- Born: Edward Gale August 23, 1963 Plainwell, Michigan, U.S.
- Died: May 27, 2025 (aged 61) Los Angeles, California, U.S.
- Occupations: Actor; stunt performer;
- Years active: 1986–2022

= Ed Gale =

American actor, stunt performer and sex offender (1963–2025)

Edward Gale (August 23, 1963 – May 27, 2025) was an American actor and stunt performer who appeared in films and television series primarily between 1986 and 2013. He was notably the physical performer of Chucky in Child's Play (1988), Child's Play 2 (1990), and Bride of Chucky (1998).

== Early life ==
Gale was born with dwarfism. He was born in Plainwell, Michigan, and graduated from Plainwell High School. His parents were Robert Allison and Beverly Ann (Whitmore) Gale, but from age 14 to 21 he resided with the Babbitt family of Plainwell.

== Career ==
His debut was as the title role of Howard in the 1986 film Howard the Duck. While Chip Zien provided Howard's voice, Gale was the primary actor in the duck-like suit to portray the comic book character.

In 1988, he played Chucky in the horror film Child's Play. He went on to appear in two other films in the franchise.
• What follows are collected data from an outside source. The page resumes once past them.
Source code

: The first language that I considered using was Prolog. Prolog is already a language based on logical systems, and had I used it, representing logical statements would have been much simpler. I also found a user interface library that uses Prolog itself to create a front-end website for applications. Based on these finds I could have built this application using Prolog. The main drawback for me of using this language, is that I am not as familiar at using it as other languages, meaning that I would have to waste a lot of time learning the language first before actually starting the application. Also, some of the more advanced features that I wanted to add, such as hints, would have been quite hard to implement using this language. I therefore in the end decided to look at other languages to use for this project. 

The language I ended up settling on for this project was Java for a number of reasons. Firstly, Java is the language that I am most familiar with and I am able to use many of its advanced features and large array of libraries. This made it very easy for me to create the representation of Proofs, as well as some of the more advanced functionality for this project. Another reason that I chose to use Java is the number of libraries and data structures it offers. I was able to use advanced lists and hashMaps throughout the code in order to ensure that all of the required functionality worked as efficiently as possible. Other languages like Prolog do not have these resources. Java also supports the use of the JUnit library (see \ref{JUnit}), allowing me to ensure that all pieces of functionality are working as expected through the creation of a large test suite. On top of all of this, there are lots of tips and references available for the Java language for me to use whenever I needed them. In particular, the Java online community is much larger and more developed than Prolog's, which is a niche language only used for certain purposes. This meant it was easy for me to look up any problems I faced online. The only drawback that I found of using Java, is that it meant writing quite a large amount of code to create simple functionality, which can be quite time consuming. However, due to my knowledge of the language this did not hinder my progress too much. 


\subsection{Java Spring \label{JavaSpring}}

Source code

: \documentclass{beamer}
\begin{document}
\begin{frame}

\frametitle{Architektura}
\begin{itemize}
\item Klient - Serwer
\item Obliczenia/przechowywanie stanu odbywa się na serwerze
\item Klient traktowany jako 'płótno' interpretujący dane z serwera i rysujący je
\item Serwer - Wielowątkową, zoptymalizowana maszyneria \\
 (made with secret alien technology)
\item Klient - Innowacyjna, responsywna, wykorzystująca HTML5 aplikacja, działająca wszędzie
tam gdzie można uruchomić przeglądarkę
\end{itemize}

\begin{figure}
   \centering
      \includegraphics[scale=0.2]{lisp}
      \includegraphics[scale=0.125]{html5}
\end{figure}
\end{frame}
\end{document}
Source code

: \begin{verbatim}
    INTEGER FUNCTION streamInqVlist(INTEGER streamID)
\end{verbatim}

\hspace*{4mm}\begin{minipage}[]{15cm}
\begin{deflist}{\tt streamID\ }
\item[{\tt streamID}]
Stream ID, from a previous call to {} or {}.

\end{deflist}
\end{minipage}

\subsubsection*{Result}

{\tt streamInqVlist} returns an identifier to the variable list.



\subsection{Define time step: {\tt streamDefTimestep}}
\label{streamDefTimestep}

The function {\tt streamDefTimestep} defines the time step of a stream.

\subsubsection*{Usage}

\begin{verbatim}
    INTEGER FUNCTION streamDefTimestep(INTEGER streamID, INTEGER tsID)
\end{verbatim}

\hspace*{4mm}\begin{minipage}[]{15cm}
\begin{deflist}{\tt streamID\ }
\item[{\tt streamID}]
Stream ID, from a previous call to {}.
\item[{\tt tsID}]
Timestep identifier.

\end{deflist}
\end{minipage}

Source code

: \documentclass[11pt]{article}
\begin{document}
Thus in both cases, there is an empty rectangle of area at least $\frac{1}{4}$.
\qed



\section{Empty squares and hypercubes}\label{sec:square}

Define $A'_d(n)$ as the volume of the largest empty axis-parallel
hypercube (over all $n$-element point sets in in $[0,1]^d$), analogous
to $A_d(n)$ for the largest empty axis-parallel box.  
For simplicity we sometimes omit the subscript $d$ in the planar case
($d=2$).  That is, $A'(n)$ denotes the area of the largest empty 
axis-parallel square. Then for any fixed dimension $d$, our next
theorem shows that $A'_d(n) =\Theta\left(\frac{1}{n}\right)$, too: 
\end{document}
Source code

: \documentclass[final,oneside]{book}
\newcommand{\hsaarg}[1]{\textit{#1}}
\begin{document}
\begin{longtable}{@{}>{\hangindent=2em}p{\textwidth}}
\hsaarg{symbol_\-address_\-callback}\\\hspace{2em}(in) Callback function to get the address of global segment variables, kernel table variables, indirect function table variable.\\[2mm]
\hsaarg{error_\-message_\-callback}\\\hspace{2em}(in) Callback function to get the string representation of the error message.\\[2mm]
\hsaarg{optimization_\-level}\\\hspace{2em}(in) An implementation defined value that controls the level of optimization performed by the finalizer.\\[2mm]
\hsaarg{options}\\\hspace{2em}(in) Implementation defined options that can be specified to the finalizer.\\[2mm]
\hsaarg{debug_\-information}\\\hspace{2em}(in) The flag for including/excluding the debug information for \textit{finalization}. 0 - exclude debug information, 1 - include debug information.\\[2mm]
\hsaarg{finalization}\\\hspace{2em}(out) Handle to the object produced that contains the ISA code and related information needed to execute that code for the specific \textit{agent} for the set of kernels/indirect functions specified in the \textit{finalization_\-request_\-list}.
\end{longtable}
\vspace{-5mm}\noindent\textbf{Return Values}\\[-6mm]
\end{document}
He played the dinosaur Tasha in the short-lived television series Land of the Lost (1991). In 2002, he had a supporting role as Matthew McConaughey and Gary Oldman's characters' uncle Bobby Barry in Tiptoes, a film that revolves around a family of people with dwarfism. Gale appeared in a minor role in the American television sitcom My Name Is Earl. The episode, titled "Little Bad Voodoo Brother," aired in 2006 and featured Gale as a carnival performer named "Little Eddie."
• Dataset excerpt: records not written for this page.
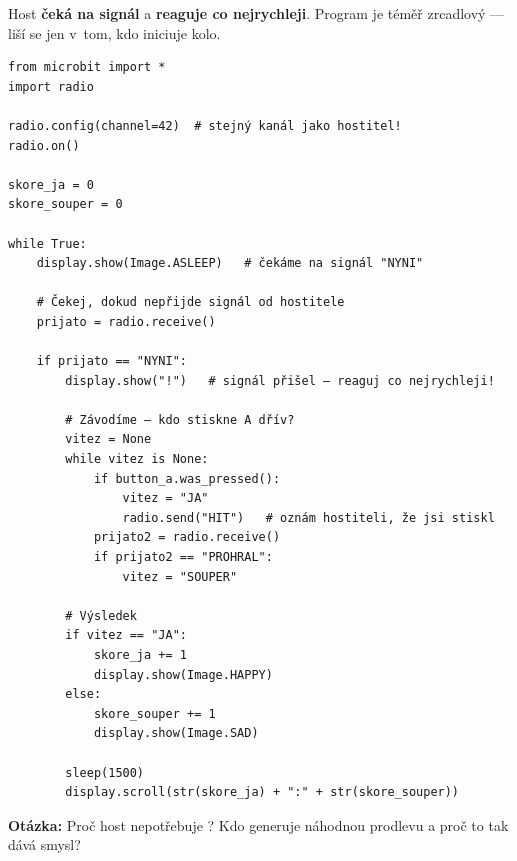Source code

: \begin{ukol}

Host \textbf{čeká na signál} a \textbf{reaguje co nejrychleji}.
Program je téměř zrcadlový — liší se jen v~tom, kdo iniciuje kolo.

\begin{lstlisting}
from microbit import *
import radio

radio.config(channel=42)  # stejný kanál jako hostitel!
radio.on()

skore_ja = 0
skore_souper = 0

while True:
    display.show(Image.ASLEEP)   # čekáme na signál "NYNI"

    # Čekej, dokud nepřijde signál od hostitele
    prijato = radio.receive()

    if prijato == "NYNI":
        display.show("!")   # signál přišel — reaguj co nejrychleji!

        # Závodíme — kdo stiskne A dřív?
        vitez = None
        while vitez is None:
            if button_a.was_pressed():
                vitez = "JA"
                radio.send("HIT")   # oznám hostiteli, že jsi stiskl
            prijato2 = radio.receive()
            if prijato2 == "PROHRAL":
                vitez = "SOUPER"

        # Výsledek
        if vitez == "JA":
            skore_ja += 1
            display.show(Image.HAPPY)
        else:
            skore_souper += 1
            display.show(Image.SAD)

        sleep(1500)
        display.scroll(str(skore_ja) + ":" + str(skore_souper))
\end{lstlisting}

\textbf{Otázka:} Proč host nepotřebuje ?
Kdo generuje náhodnou prodlevu a proč to tak dává smysl?

\odpoved[1.5cm]

\end{ukol}

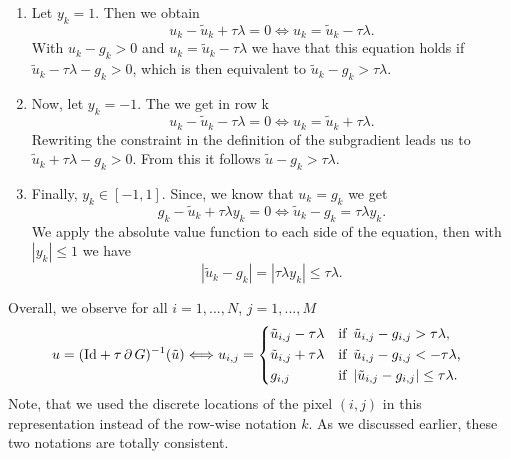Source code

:             \begin{enumerate}
                \item Let $y_{k} = 1$. Then we obtain
                    $$
                        u_{k} - \tilde{u}_{k} + \tau\lambda = 0 \Longleftrightarrow u_{k} = \tilde{u}_{k} - \tau\lambda.
                    $$
                With $u_{k} - g_{k} > 0$ and $u_{k} = \tilde{u}_{k} - \tau\lambda$ we have that this equation holds if $\tilde{u}_{k} - \tau\lambda - g_{k} > 0$, which is then equivalent to $\tilde{u}_{k} - g_{k} > \tau\lambda$.
                \item Now, let $y_{k} = -1$. The we get in row k
                    $$
                        u_{k} - \tilde{u}_{k} - \tau\lambda = 0 \Longleftrightarrow u_{k} = \tilde{u}_{k} + \tau\lambda.
                    $$
                Rewriting the constraint in the definition of the subgradient leads us to $\tilde{u}_{k} + \tau\lambda - g_{k} > 0$. From this it follows $\tilde{u} - g_{k} > \tau\lambda$.
                \item Finally, $y_{k} \in [-1, 1]$. Since, we know that $u_{k} = g_{k}$ we get
                    $$
                        g_{k} - \tilde{u}_{k} + \tau\lambda y_{k} = 0 \Longleftrightarrow \tilde{u}_{k} - g_{k} = \tau\lambda y_{k}.
                    $$
                We apply the absolute value function to each side of the equation, then with $|y_{k}| \le 1$ we have
                    $$
                        |\tilde{u}_{k} - g_{k}| = |\tau\lambda y_{k}| \le \tau\lambda.
                    $$
            \end{enumerate}
        Overall, we observe for all $i = 1, ..., N$, $j = 1, ..., M$
            \begin{equation}
                u = (\textnormal{Id} + \tau\,\partial\,G)^{-1}(\tilde{u}) \Longleftrightarrow u_{i, j} = 
                    \begin{dcases*}
                        \tilde{u}_{i,j} - \tau\lambda & \textnormal{if\, $\tilde{u}_{i,j} - g_{i,j} > \tau\lambda$,} \\
                        \tilde{u}_{i,j} + \tau\lambda & \textnormal{if\, $\tilde{u}_{i,j} - g_{i,j} < - \tau\lambda$,} \\
                        g_{i, j} & \textnormal{if\, $|\tilde{u}_{i,j} - g_{i,j}| \le \tau\lambda$}.
                    \end{dcases*}
            \label{eq:prox_g_tvl1}
            \end{equation}
        Note, that we used the discrete locations of the pixel $(i, j)$ in this representation instead of the row-wise notation $k$. As we discussed earlier, these two notations are totally consistent.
== Sexual misconduct conviction ==
In April 2023, Gale was accused by a group of online predator-hunters of attempting to solicit sex from multiple minors, one male among whom he allegedly believed to be aged fourteen years. He had his smartphones seized by the Los Angeles Police Department (LAPD) during a home visit on April 19, but was at that time neither charged nor arrested. It was soon revealed Gale had admitted to the group that he at that time had recently been "sexting" and attempting to "hook up" with an underage 14-year-old boy, and that he had in the past also had sexual conversations with at least 10 other people who he assumed were minors. Until his death, he remained under investigation by the LAPD and the Los Angeles County District Attorney. Following Gale's death, a spokesperson for the Los Angeles County District Attorney's office revealed to People that a case had been referred to the Los Angeles City Attorney's office in September 2023, but only for a possible misdemeanor filing.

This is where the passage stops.